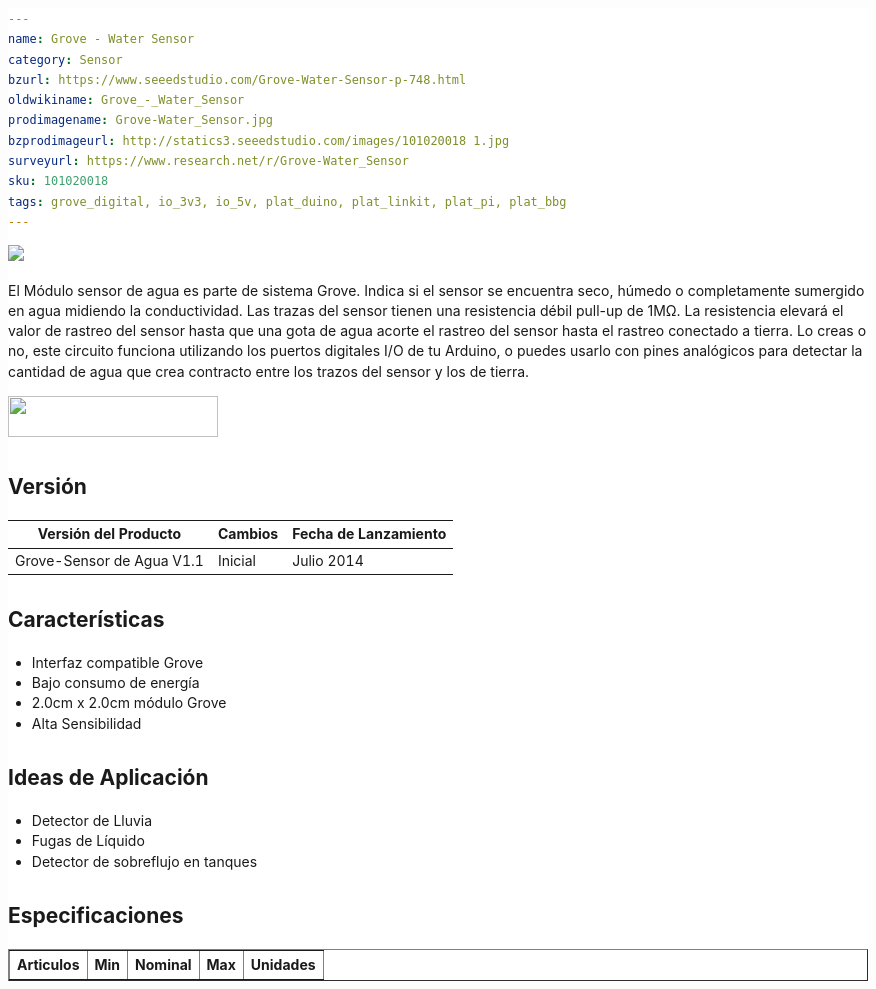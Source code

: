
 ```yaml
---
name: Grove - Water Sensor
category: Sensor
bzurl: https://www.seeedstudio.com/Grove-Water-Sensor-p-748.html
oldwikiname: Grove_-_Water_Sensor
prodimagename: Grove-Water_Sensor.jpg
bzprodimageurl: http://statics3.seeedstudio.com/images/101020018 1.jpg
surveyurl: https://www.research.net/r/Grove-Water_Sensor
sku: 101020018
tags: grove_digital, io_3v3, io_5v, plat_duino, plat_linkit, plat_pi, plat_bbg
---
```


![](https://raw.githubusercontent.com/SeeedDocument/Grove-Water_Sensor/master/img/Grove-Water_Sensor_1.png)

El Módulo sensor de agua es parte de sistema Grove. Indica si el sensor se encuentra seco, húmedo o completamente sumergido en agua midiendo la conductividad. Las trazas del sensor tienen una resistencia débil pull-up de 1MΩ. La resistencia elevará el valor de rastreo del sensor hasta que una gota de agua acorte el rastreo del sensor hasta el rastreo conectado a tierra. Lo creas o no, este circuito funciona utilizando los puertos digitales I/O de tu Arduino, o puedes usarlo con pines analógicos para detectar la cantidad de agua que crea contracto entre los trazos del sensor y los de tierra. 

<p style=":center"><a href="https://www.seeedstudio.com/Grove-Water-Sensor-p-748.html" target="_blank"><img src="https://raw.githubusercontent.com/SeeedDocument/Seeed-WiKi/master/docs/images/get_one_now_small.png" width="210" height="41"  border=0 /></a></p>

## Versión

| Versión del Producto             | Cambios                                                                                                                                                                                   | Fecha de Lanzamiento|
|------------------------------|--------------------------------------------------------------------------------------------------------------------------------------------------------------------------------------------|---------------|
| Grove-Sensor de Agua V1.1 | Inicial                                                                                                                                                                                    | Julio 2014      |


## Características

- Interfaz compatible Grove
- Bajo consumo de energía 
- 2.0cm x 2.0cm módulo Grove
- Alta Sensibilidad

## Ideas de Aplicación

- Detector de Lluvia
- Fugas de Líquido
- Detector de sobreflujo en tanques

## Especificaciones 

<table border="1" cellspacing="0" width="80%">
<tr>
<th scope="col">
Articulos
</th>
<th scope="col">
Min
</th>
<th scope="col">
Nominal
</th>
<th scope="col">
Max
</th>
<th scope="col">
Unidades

# Brief
For this exercise, find all lines in the records containing the word "images" and copy them.

# Answer area
bzprodimageurl: http://statics3.seeedstudio.com/images/101020018 1.jpg
<p style=":center"><a href="https://www.seeedstudio.com/Grove-Water-Sensor-p-748.html" target="_blank"><img src="https://raw.githubusercontent.com/SeeedDocument/Seeed-WiKi/master/docs/images/get_one_now_small.png" width="210" height="41"  border=0 /></a></p>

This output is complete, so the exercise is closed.